September 2010 - ? Ann Bartuska was Deputy Under Secretary for Research, Education, and Economics in USDA as well as Chief Scientist. 

2009-10 Molly Jahn was Acting Under Secretary of Research, Education and Economics, USDA.

2006 - 2009: Gale Buchanan was Under Secretary for Research, Education, and Economics, USDA, and Chief Scientist.  He had been Dean and Director, College of Agricultural and Environmental Sciences, University of Georgia prior to this appointment.

2001 - 2006: Joseph (Joe) Jen was Under Secretary for Research, Education, and Economics during the presidency of George W Bush. Jen had taken a bachelor's degree in agriculture chemistry, master's in food science and a doctorate in biochemistry. He had been Dean of Agriculture from 1992 to 2001 at Cal Poly.
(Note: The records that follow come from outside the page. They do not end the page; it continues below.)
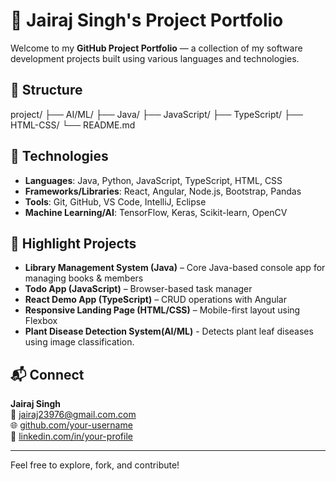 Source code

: # 🧠 Jairaj Singh's Project Portfolio

Welcome to my **GitHub Project Portfolio** — a collection of my software development projects built using various languages and technologies.

## 📁 Structure

project/ ├── AI/ML/ ├── Java/ ├── JavaScript/ ├── TypeScript/ ├── HTML-CSS/ └── README.md


## 🧰 Technologies

- **Languages**: Java, Python, JavaScript, TypeScript, HTML, CSS  
- **Frameworks/Libraries**: React, Angular, Node.js, Bootstrap, Pandas  
- **Tools**: Git, GitHub, VS Code, IntelliJ, Eclipse
- **Machine Learning/AI**: TensorFlow, Keras, Scikit-learn, OpenCV

## 🚀 Highlight Projects

- **Library Management System (Java)** – Core Java-based console app for managing books & members  
- **Todo App (JavaScript)** – Browser-based task manager  
- **React Demo App (TypeScript)** – CRUD operations with Angular  
- **Responsive Landing Page (HTML/CSS)** – Mobile-first layout using Flexbox
- **Plant Disease Detection System(AI/ML)** - Detects plant leaf diseases using image classification.

## 📬 Connect

**Jairaj Singh**  
📧 jairaj23976@gmail.com.com  
🌐 [github.com/your-username](https://github.com/jaish-dev)  
💼 [linkedin.com/in/your-profile](https://linkedin.com/in/jairaj-singh-/)

---

Feel free to explore, fork, and contribute!
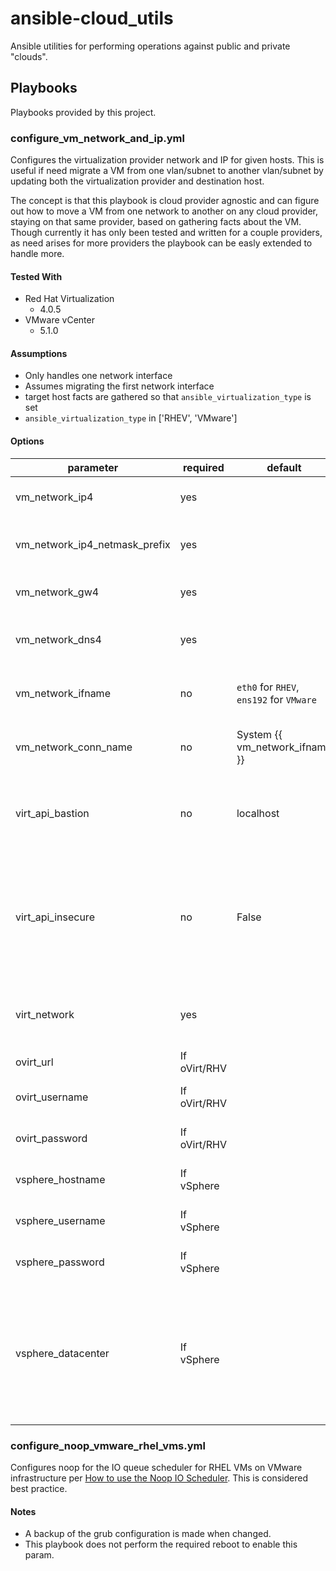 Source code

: # ansible-cloud_utils
Ansible utilities for performing operations against public and private "clouds".

## Playbooks
Playbooks provided by this project.

### configure_vm_network_and_ip.yml
Configures the virtualization provider network and IP for given hosts. This is useful if need migrate a VM from one vlan/subnet to another vlan/subnet by updating both the virtualization provider and destination host.

The concept is that this playbook is cloud provider agnostic and can figure out how to move a VM from one network to another on any cloud provider, staying on that same provider, based on gathering facts about the VM. Though currently it has only been tested and written for a couple providers, as need arises for more providers the playbook can be easly extended to handle more.

#### Tested With
* Red Hat Virtualization
  * 4.0.5
* VMware vCenter
  * 5.1.0

#### Assumptions
* Only handles one network interface
* Assumes migrating the first network interface
* target host facts are gathered so that `ansible_virtualization_type` is set
* `ansible_virtualization_type` in ['RHEV', 'VMware']

#### Options
| parameter                     | required     | default                        | choices                                       | comments
|-------------------------------|--------------|--------------------------------|-----------------------------------------------|---------------------------------------------
| vm_network_ip4                | yes          |                                |                                               | IP4 address to set for the VM
| vm_network_ip4_netmask_prefix | yes          |                                |                                               | IP4 address netmask prefex to set for the VM
| vm_network_gw4                | yes          |                                |                                               | IP4 gateway to set for the VM
| vm_network_dns4               | yes          |                                |                                               | List of IP4 DNS hosts to set for the VM
| vm_network_ifname             | no           | `eth0` for `RHEV`, `ens192` for `VMware` |                                     | Ethernet interface name to set for the VM
| vm_network_conn_name          | no           | System {{ vm_network_ifname }} |                                               | Ethernet connection name to set for the vm
| virt_api_bastion              | no           | localhost                      |                                               | Bastion host to use to do API calls to the virtulization provider.
| virt_api_insecure             | no           | False                          | True/False                                    | Whether the connection to the virtualization provider API is insecure or not, aka using trusted certificates.
| virt_network                  | yes          |                                | Valid networks on the virtualization provider | Virtualization provider network to set for the VM
| ovirt_url                     | If oVirt/RHV |                                |                                               | oVirt/RHV url for API calls
| ovirt_username                | If oVirt/RHV |                                |                                               | oVirt/RHV username for API calls
| ovirt_password                | If oVirt/RHV |                                |                                               | oVirt/RHV passwrod for API calls
| vsphere_hostname              | If vSphere   |                                |                                               | vSphere hostname for API calls
| vsphere_username              | If vSphere   |                                |                                    | vSphere username for API calls
| vsphere_password              | If vSphere   |                                |                                               | vSphere password for API calls
| vsphere_datacenter            | If vSphere   |                                |                                               | vSphere datacenter for API calls. NOTE: attempted to determine this dynamically but could not find a way.

### configure_noop_vmware_rhel_vms.yml
Configures noop for the IO queue scheduler for RHEL VMs on VMware infrastructure per [How to use the Noop IO Scheduler](https://access.redhat.com/solutions/109223).  This is considered best practice.

#### Notes
* A backup of the grub configuration is made when changed.
* This playbook does not perform the required reboot to enable this param.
Prior to this, he had been Director of Research between 1980 and 1986 for the Campbell Institute of Science and Technology, a division of Campbell Soup Co.

May 23 1995 - : Karl N. Stauber, selected by President Clinton, was confirmed by the US Senate as Under Secretary of Agriculture for Research, Education, and Economics on May 23 1995. He had been Acting Deputy Under Secretary of Agriculture for Research, Education, and Economics since December 1994.